Please write out the final portion of the records below exactly: the line containing "- To uninstall", every line after it, and nothing else.

——

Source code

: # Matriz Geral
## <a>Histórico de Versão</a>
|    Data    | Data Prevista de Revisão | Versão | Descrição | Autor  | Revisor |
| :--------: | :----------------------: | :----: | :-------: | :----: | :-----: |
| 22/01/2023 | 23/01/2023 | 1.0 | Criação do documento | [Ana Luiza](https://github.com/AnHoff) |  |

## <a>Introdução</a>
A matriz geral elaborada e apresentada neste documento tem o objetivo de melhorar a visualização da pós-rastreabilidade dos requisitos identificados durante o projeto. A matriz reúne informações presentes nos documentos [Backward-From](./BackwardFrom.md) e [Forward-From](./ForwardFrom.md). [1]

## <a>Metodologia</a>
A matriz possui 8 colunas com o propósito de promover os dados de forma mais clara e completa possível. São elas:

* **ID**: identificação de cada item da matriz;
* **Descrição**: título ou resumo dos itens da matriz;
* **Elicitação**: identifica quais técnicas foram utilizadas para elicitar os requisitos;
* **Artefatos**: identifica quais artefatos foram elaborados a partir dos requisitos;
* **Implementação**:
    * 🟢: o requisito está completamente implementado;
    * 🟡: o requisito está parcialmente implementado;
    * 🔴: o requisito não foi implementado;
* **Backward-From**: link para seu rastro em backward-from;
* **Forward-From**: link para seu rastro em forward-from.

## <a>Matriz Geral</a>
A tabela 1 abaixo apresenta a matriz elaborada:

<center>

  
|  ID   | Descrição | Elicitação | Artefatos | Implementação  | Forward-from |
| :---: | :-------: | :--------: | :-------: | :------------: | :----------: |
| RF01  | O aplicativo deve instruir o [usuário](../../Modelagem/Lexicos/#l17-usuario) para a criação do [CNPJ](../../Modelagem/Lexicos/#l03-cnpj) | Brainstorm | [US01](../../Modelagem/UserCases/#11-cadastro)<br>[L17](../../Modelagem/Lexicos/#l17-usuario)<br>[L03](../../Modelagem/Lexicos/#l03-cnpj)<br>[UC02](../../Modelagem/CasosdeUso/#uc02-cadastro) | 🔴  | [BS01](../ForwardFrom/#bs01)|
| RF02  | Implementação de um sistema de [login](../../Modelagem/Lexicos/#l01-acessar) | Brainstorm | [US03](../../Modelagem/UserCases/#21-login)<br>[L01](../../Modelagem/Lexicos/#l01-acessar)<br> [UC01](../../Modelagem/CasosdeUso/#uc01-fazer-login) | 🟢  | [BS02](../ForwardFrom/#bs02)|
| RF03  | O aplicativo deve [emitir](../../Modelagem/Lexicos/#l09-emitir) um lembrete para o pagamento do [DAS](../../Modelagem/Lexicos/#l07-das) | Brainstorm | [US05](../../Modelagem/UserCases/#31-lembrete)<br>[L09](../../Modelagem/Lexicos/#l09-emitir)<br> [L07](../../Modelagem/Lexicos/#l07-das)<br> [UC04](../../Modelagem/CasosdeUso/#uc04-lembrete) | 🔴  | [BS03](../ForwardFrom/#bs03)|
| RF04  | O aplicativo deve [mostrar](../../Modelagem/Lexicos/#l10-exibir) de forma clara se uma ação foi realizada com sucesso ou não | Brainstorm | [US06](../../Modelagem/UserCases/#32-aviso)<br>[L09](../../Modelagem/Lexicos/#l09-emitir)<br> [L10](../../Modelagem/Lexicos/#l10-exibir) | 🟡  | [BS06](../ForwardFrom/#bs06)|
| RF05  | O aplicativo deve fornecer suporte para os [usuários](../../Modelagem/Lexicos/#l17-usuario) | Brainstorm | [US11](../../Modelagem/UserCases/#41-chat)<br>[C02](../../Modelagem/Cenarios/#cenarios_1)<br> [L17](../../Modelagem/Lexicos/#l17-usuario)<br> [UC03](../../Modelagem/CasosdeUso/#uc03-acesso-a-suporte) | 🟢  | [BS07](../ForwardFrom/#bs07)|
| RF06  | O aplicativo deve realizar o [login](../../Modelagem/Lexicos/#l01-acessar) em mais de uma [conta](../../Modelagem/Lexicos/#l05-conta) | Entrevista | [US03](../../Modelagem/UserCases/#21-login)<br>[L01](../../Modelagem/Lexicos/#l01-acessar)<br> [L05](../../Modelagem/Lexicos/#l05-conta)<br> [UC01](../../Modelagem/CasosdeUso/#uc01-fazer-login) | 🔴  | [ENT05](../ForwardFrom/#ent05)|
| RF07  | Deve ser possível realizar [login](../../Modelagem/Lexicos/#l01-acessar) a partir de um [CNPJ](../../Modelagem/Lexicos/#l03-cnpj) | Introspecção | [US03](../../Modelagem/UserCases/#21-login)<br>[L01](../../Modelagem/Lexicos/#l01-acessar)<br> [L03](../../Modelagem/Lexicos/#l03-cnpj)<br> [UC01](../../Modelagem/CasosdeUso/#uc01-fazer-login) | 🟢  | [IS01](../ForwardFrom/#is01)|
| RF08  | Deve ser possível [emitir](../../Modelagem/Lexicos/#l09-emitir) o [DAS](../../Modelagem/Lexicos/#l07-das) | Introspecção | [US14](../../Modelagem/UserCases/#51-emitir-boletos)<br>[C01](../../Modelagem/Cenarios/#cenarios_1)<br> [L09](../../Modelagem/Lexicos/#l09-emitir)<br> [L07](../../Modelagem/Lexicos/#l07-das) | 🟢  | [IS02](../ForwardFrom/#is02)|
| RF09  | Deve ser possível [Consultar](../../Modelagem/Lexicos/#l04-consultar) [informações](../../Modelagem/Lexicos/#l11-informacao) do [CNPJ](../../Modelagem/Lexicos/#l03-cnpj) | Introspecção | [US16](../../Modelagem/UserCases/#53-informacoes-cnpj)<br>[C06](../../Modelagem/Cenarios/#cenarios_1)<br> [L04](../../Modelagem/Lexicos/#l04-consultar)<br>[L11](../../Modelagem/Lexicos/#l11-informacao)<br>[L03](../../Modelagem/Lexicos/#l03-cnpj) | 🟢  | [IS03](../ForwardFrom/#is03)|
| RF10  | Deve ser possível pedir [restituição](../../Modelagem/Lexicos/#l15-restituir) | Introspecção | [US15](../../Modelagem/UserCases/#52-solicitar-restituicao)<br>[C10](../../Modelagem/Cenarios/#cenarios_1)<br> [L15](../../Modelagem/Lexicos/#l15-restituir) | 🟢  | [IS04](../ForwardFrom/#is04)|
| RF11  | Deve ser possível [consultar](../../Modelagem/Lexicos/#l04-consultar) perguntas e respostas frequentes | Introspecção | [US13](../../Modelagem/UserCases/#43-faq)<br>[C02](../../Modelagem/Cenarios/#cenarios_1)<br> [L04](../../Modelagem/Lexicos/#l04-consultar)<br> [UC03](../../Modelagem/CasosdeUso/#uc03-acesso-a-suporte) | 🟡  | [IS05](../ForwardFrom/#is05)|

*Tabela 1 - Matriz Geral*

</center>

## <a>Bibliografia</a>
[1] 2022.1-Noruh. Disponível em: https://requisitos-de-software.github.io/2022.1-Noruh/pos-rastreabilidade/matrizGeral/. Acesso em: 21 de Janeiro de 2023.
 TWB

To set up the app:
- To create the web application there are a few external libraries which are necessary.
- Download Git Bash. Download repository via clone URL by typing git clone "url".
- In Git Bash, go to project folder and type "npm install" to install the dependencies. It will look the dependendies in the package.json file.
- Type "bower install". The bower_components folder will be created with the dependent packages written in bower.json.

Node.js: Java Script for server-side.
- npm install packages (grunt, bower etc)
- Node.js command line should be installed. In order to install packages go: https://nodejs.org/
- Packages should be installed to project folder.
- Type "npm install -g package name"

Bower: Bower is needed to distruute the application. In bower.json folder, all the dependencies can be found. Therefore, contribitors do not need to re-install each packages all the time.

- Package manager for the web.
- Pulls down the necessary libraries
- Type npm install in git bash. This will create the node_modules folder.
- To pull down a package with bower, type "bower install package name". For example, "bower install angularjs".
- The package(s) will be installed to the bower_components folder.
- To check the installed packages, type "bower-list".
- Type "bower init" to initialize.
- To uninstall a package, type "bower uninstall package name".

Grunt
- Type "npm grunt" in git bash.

——

[Your solution]:
- To uninstall a package, type "bower uninstall package name".

Grunt
- Type "npm grunt" in git bash.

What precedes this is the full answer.